Quando o PS optar por uma
proposta realmente distintiva, capaz de oferecer às pessoas um módico
de esperança que as mobilize para a democracia, e quando BE e PCP
quiserem ir mais longe do que o espaço que já conquistaram, o precedente
que permite alianças foi criado
Muitos amigos
perguntam-me porque andei anos a bater-me para que a esquerda se
entendesse e agora a pico para que seja mais exigente. Compreendo a
dúvida, mas ela resulta de um equívoco: o de que os entendimentos à
esquerda são um fim em si mesmo. Não são. São um meio prático para
melhorar a vida das pessoas e foram um meio político para desbloquear o
beco sem saída. Os entendimentos à esquerda serviram para fazer reverter
as medidas da troika e conseguir algumas conquistas sociais. Serviram
para quebrar um tabu, abrindo a possibilidade de a esquerda negociar
orçamentos ou soluções de governo. E cumpriram estes objetivos. Grande
parte das medidas foram revertidas, houve conquistas (como a redução dos
preços dos passes sociais e das propinas) e o diálogo deixou de ser
impossível. Mas os entendimentos à esquerda não podem servir para
alimentar um pântano que entregará o descontentamento a forças
sinistras.
A minha luta pelo
fim do sectarismo à esquerda, que se mantém, não foi uma luta pela
indiferenciação política ou pela neutralização dos partidos à esquerda
do PS. Isso seria trágico para todos. Foi uma luta pela capacidade de se
fazerem alianças sempre que elas sejam úteis e possíveis.

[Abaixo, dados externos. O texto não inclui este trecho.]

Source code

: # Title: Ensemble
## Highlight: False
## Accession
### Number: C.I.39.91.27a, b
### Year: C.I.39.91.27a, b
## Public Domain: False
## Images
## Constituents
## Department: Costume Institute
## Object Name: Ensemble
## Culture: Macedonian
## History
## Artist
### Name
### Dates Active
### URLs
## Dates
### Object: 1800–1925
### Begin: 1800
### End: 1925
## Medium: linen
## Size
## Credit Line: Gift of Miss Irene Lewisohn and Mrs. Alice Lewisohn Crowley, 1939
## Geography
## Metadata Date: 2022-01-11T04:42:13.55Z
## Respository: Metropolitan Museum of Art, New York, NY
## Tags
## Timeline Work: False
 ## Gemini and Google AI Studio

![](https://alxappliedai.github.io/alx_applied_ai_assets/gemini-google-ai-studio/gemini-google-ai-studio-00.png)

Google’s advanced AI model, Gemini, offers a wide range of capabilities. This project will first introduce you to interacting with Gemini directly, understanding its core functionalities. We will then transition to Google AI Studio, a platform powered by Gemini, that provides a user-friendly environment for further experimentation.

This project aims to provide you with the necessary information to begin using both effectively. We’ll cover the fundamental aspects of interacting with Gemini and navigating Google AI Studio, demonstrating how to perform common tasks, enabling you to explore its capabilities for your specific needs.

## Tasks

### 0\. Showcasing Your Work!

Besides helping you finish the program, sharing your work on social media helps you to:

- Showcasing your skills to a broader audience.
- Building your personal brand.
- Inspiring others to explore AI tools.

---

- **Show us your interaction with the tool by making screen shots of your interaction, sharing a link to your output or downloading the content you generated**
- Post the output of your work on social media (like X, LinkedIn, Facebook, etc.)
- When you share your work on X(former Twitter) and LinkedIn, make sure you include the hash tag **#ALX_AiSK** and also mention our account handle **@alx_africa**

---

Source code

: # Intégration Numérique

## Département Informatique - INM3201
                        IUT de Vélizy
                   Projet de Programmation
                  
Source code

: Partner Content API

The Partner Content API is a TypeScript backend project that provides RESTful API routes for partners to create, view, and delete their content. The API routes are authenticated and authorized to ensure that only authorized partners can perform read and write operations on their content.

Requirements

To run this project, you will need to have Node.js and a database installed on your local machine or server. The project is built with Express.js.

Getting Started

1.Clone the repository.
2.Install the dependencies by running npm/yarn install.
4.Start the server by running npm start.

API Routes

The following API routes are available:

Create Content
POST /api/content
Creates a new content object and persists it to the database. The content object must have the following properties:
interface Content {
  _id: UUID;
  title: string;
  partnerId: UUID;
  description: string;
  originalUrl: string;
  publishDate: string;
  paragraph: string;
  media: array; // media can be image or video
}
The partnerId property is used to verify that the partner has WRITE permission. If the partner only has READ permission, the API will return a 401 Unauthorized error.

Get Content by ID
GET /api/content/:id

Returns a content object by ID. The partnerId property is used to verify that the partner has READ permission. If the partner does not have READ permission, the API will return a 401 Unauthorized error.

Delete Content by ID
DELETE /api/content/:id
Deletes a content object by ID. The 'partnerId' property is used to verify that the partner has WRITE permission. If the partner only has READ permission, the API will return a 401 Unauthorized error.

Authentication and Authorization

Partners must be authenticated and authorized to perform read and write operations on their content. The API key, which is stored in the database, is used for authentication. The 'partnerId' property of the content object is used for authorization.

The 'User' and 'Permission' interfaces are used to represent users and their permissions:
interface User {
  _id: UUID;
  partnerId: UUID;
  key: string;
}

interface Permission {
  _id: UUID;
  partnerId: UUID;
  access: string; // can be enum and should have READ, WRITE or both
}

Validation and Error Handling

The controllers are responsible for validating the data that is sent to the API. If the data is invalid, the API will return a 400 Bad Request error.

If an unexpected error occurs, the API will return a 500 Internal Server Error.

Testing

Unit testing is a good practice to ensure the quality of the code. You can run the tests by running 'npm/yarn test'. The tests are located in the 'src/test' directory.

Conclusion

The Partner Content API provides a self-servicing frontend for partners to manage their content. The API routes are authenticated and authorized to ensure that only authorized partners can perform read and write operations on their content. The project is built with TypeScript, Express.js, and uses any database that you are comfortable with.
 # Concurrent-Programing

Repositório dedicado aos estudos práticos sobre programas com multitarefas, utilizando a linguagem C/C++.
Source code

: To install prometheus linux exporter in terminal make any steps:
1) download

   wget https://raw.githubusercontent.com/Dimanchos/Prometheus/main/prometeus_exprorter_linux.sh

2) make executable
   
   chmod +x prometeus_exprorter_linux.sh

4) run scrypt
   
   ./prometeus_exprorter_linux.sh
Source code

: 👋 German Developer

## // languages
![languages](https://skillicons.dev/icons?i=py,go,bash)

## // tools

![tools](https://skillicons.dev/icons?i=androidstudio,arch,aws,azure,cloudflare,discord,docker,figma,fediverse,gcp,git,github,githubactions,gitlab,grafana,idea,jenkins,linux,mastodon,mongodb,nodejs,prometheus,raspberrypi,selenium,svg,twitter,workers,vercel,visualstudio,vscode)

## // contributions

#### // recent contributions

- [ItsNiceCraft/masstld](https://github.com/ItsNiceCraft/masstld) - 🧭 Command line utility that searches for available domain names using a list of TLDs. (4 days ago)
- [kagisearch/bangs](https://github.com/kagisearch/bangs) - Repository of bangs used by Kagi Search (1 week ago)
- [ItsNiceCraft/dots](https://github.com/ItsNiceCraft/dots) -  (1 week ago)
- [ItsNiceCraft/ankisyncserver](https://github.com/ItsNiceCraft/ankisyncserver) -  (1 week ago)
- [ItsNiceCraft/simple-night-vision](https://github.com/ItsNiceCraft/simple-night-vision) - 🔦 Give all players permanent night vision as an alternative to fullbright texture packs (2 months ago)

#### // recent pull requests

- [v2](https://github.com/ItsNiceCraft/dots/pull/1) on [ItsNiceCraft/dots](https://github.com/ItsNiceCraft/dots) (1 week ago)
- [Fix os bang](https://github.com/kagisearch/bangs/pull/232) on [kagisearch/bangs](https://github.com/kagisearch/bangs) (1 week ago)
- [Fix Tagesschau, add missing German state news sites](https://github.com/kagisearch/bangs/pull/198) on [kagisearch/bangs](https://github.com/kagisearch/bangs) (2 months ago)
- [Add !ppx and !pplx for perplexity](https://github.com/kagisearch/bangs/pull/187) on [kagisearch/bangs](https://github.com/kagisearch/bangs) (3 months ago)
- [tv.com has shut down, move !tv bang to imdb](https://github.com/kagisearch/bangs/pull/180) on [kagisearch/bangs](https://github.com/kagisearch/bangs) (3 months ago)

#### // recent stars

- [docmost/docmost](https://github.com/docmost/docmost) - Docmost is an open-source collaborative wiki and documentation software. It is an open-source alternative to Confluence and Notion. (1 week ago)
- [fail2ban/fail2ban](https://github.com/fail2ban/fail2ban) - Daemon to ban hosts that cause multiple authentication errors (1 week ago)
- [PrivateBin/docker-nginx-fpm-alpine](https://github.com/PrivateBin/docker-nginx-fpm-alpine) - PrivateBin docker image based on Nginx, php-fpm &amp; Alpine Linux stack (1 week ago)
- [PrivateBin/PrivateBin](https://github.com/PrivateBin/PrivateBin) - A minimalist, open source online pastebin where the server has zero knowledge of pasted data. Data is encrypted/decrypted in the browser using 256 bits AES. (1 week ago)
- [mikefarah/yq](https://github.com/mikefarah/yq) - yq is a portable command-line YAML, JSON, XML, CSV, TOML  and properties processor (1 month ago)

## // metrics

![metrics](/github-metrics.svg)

Depois da
“geringonça”, depois de se ter quebrado um tabu, elas passaram a ser
possíveis sempre que haja mínimos de convergência. Quando o PS optar por
uma proposta social-democrata realmente distintiva, capaz de oferecer
às pessoas um módico de esperança que as mobilize para a democracia, e
quando BE e PCP quiserem ir para lá do espaço que já conquistaram, o
precedente que permite alianças já foi criado. E isso era o mais
difícil.
Até lá, o PS
escolheu mesmo governar sozinho. Se quer governar com os critérios do
centrão terá de arranjar maneira de se entender com Rui Rio. Se,
ultrapassada a fase das reversões de medidas, quiser construir um
programa ambicioso à esquerda, BE e PCP têm o dever de se encontrar com
ele a um meio caminho, cedendo em parte dos seus programas. Se o PS
quiser, como parece ser o caso, manter-se em espargata, deve lidar com o
facto de dirigir um governo minoritário e assumir as consequências de
ter feito essa escolha. O que não terá qualquer utilidade para o país,
porque promove uma governação incoerente, e para a esquerda, porque
neutraliza uma oposição transformadora em troca de muito pouco, é um
leilão anual para que cada um salve a face. Ainda mais quando esse
leilão já segue uma coreografia previsível de desentendimentos
inconsequentes. O ciclo político mudou. Lidem com isso.